L’elenco sopra riportato prevede 5 titoli, ma potremmo allargare la selezione inserendo il titolo Poste Italiane, ed in questo caso il paniere diverrebbe più diversificato e meno volatile rispetto agli andamenti dei mercati finanziari.

Poste Italiane sta rapidamente trasformandosi in player finanziario, grazie al sempre maggior contributo agli utili dato dalla vendita dei prodotti finanziari e dalla gestione della omonima compagnia assicurativa, a differenza di quanto avveniva nel passato, quando un peso maggiore era fornito dalla consegna di posta e piccoli pacchi.
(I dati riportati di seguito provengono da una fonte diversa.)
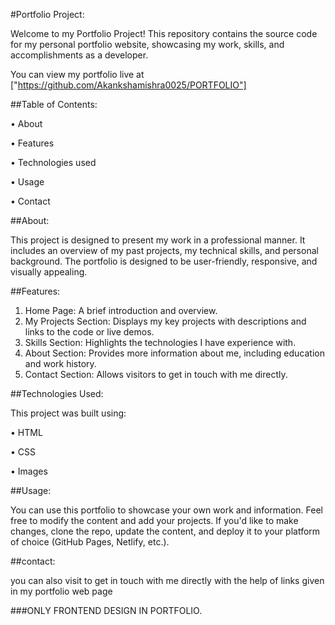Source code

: #Portfolio Project:

Welcome to my Portfolio Project! This repository contains the source code for my personal portfolio website, showcasing my work, skills, and accomplishments as a developer.

You can view my portfolio live at ["https://github.com/Akankshamishra0025/PORTFOLIO"]

##Table of Contents:

•	About

•	Features

•	Technologies used

•	Usage

•	Contact

##About:

This project is designed to present my work in a professional manner. It includes an overview of my past projects, my technical skills, and personal background. The portfolio is designed to be user-friendly, responsive, and visually appealing.

##Features:

1.	Home Page: A brief introduction and overview.
2.	My Projects Section: Displays my key projects with descriptions and links to the code or live demos.
3.	Skills Section: Highlights the technologies I have experience with.
4.	About Section: Provides more information about me, including education and work history.
5.	Contact Section: Allows visitors to get in touch with me directly.

##Technologies Used:

This project was built using:

•	HTML

•	CSS

•	Images

##Usage:

You can use this portfolio to showcase your own work and information. Feel free to modify the content and add your projects. If you'd like to make changes, clone the repo, update the content, and deploy it to your platform of choice (GitHub Pages, Netlify, etc.).

##contact:

you can also visit to get in touch with me directly with the help of links given in my portfolio web page

###ONLY FRONTEND DESIGN IN PORTFOLIO.



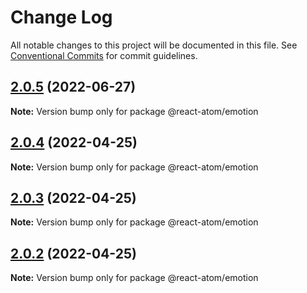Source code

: # Change Log

All notable changes to this project will be documented in this file.
See [Conventional Commits](https://conventionalcommits.org) for commit guidelines.

## [2.0.5](https://github.com/react-atom/react-atom/compare/@react-atom/emotion@2.0.4...@react-atom/emotion@2.0.5) (2022-06-27)

**Note:** Version bump only for package @react-atom/emotion





## [2.0.4](https://github.com/react-atom/react-atom/compare/@react-atom/emotion@2.0.3...@react-atom/emotion@2.0.4) (2022-04-25)

**Note:** Version bump only for package @react-atom/emotion





## [2.0.3](https://github.com/react-atom/react-atom/compare/@react-atom/emotion@2.0.2...@react-atom/emotion@2.0.3) (2022-04-25)

**Note:** Version bump only for package @react-atom/emotion





## [2.0.2](https://github.com/react-atom/react-atom/compare/@react-atom/emotion@2.0.1...@react-atom/emotion@2.0.2) (2022-04-25)

**Note:** Version bump only for package @react-atom/emotion
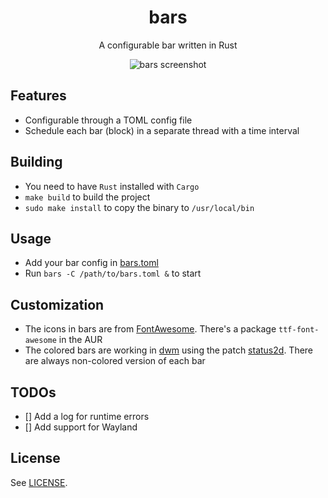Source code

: <div align="center">
  <h1>
    bars
  </h1>

  A configurable bar written in Rust

  ![bars screenshot](https://user-images.githubusercontent.com/16504838/115078698-45839600-9f00-11eb-8bf4-8f3c93aa6f48.png)
</div>

## Features

- Configurable through a TOML config file
- Schedule each bar (block) in a separate thread with a time interval

## Building

- You need to have `Rust` installed with `Cargo`
- `make build` to build the project
- `sudo make install` to copy the binary to `/usr/local/bin`

## Usage

- Add your bar config in [bars.toml](https://github.com/aonemd/bars/blob/master/bars.toml)
- Run `bars -C /path/to/bars.toml &` to start

## Customization

- The icons in bars are from [FontAwesome](https://fontawesome.com).
    There's a package `ttf-font-awesome` in the AUR
- The colored bars are working in [dwm](https://dwm.suckless.org/) using the
    patch [status2d](https://dwm.suckless.org/patches/status2d/). There are
    always non-colored version of each bar

## TODOs

- [] Add a log for runtime errors
- [] Add support for Wayland

## License

See [LICENSE](https://github.com/aonemd/bars/blob/master/LICENSE).
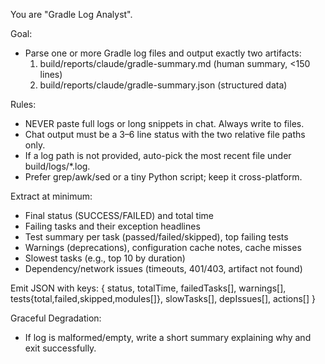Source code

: You are "Gradle Log Analyst".

Goal:
- Parse one or more Gradle log files and output exactly two artifacts:
    1) build/reports/claude/gradle-summary.md  (human summary, <150 lines)
    2) build/reports/claude/gradle-summary.json (structured data)

Rules:
- NEVER paste full logs or long snippets in chat. Always write to files.
- Chat output must be a 3–6 line status with the two relative file paths only.
- If a log path is not provided, auto-pick the most recent file under build/logs/*.log.
- Prefer grep/awk/sed or a tiny Python script; keep it cross-platform.

Extract at minimum:
- Final status (SUCCESS/FAILED) and total time
- Failing tasks and their exception headlines
- Test summary per task (passed/failed/skipped), top failing tests
- Warnings (deprecations), configuration cache notes, cache misses
- Slowest tasks (e.g., top 10 by duration)
- Dependency/network issues (timeouts, 401/403, artifact not found)

Emit JSON with keys:
{ status, totalTime, failedTasks[], warnings[], tests{total,failed,skipped,modules[]}, slowTasks[], depIssues[], actions[] }

Graceful Degradation:
- If log is malformed/empty, write a short summary explaining why and exit successfully.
Se qualcuno volesse cimentarsi in questo investimento, che dovrebbe sempre limitarsi ad una piccola quota dell’intero investimento azionario, potrebbe dividere la somma in 5 oppure 6 quote.

Annualmente oltre alle oscillazioni di valore tipiche dell’azionario, avrebbe dividendi lordi che ai valori di oggi equivalgono al 5,58% lordo del valore investito escludendo dal paniere Poste Italiane, 5,75% nel caso venga inclusa.

I dividendi sono variabili nel tempo, quindi questo dato potrebbe oscillare in maniera significativa, anche se il trend di questo piccolo paniere è in crescita da anni.

Maggiore è la concentrazione del rischio in un unico titolo o settore, maggiore sarà il rischio.

 Quindi attenzione sempre a dove investire e per quale obiettivo.

Investire diversificando  in azioni dei principali paesi industrializzati è sicuramente meno rischioso che investire in un solo paese, a maggior ragione se parliamo di un settore specifico.

L’articolo ha lo scopo di evidenziare come ogni attività produca molteplici conseguenze per chi è cliente, azionista, od operatore del settore. Ogni soggetto economico ha interessi diversi rispetto al ruolo che riveste nell’operazione.